尾張徳川家の藩主のために、公の会計とは別に重臣が内密に確保していたお金の帳簿が、「徳川林政史研究所」(東京都豊島区)の保管資料から見つかった。
(朝日新聞・2007年4月7日夕刊)より
朝日新聞の今日の夕刊を読んでいたら、興味深い記事が載っていた。「御印帳」と名付けられて保管されてい帳簿には、1730年から1755年までの、6代継友、7代宗春、8代宗勝の治世にあたる記録が残されていた。毎年上納された税金から、内密に確保した金額は年90両で、毎年ほぼ一定で使途についての記載はない。
宗春の時代に書かれた覚書によると、御印帳の存在はほとんどの家老は知られず、使い道は藩主に一任されていたという。

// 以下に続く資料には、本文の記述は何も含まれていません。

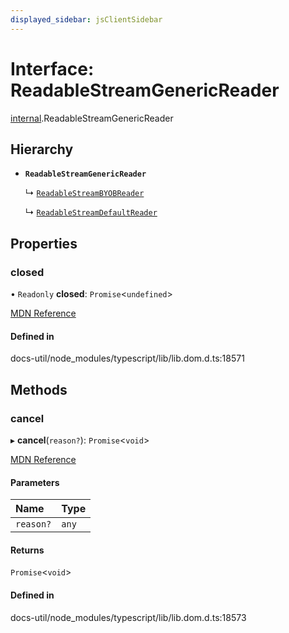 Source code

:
 ```yaml
---
displayed_sidebar: jsClientSidebar
---
```


# Interface: ReadableStreamGenericReader

[internal](../modules/internal-10.md).ReadableStreamGenericReader

## Hierarchy

- **`ReadableStreamGenericReader`**

  ↳ [`ReadableStreamBYOBReader`](internal-10.ReadableStreamBYOBReader.md)

  ↳ [`ReadableStreamDefaultReader`](internal-10.ReadableStreamDefaultReader.md)

## Properties

### closed

• `Readonly` **closed**: `Promise`<`undefined`\>

[MDN Reference](https://developer.mozilla.org/docs/Web/API/ReadableStreamBYOBReader/closed)

#### Defined in

docs-util/node_modules/typescript/lib/lib.dom.d.ts:18571

## Methods

### cancel

▸ **cancel**(`reason?`): `Promise`<`void`\>

[MDN Reference](https://developer.mozilla.org/docs/Web/API/ReadableStreamBYOBReader/cancel)

#### Parameters

| Name | Type |
| :------ | :------ |
| `reason?` | `any` |

#### Returns

`Promise`<`void`\>

#### Defined in

docs-util/node_modules/typescript/lib/lib.dom.d.ts:18573
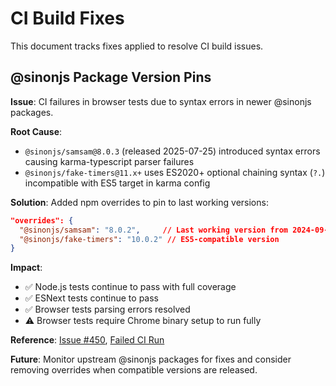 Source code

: # CI Build Fixes

This document tracks fixes applied to resolve CI build issues.

## @sinonjs Package Version Pins

**Issue**: CI failures in browser tests due to syntax errors in newer @sinonjs packages.

**Root Cause**: 
- `@sinonjs/samsam@8.0.3` (released 2025-07-25) introduced syntax errors causing karma-typescript parser failures
- `@sinonjs/fake-timers@11.x+` uses ES2020+ optional chaining syntax (`?.`) incompatible with ES5 target in karma config

**Solution**: Added npm overrides to pin to last working versions:
```json
"overrides": {
  "@sinonjs/samsam": "8.0.2",     // Last working version from 2024-09-12  
  "@sinonjs/fake-timers": "10.0.2" // ES5-compatible version
}
```

**Impact**: 
- ✅ Node.js tests continue to pass with full coverage
- ✅ ESNext tests continue to pass  
- ✅ Browser tests parsing errors resolved
- ⚠️ Browser tests require Chrome binary setup to run fully

**Reference**: [Issue #450](https://github.com/nevware21/ts-utils/issues/450), [Failed CI Run](https://github.com/nevware21/ts-utils/actions/runs/17055984352/job/48502594498?pr=448)

**Future**: Monitor upstream @sinonjs packages for fixes and consider removing overrides when compatible versions are released.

佐伯泰英さんの「密命」シリーズをはじめ、多くの伝奇時代小説で、徳川吉宗と将軍位を争った継友・宗春兄弟の物語が描かれてきた。この尾張家の暗闘ぶりを資金面からその可能性を示唆するものである。今後、この資料をヒントに、「宗春の手元の溜塗箱から、二つの切餅が家臣の星野に手渡された」といった記述が享保期を描く時代小説に見られることが期待される。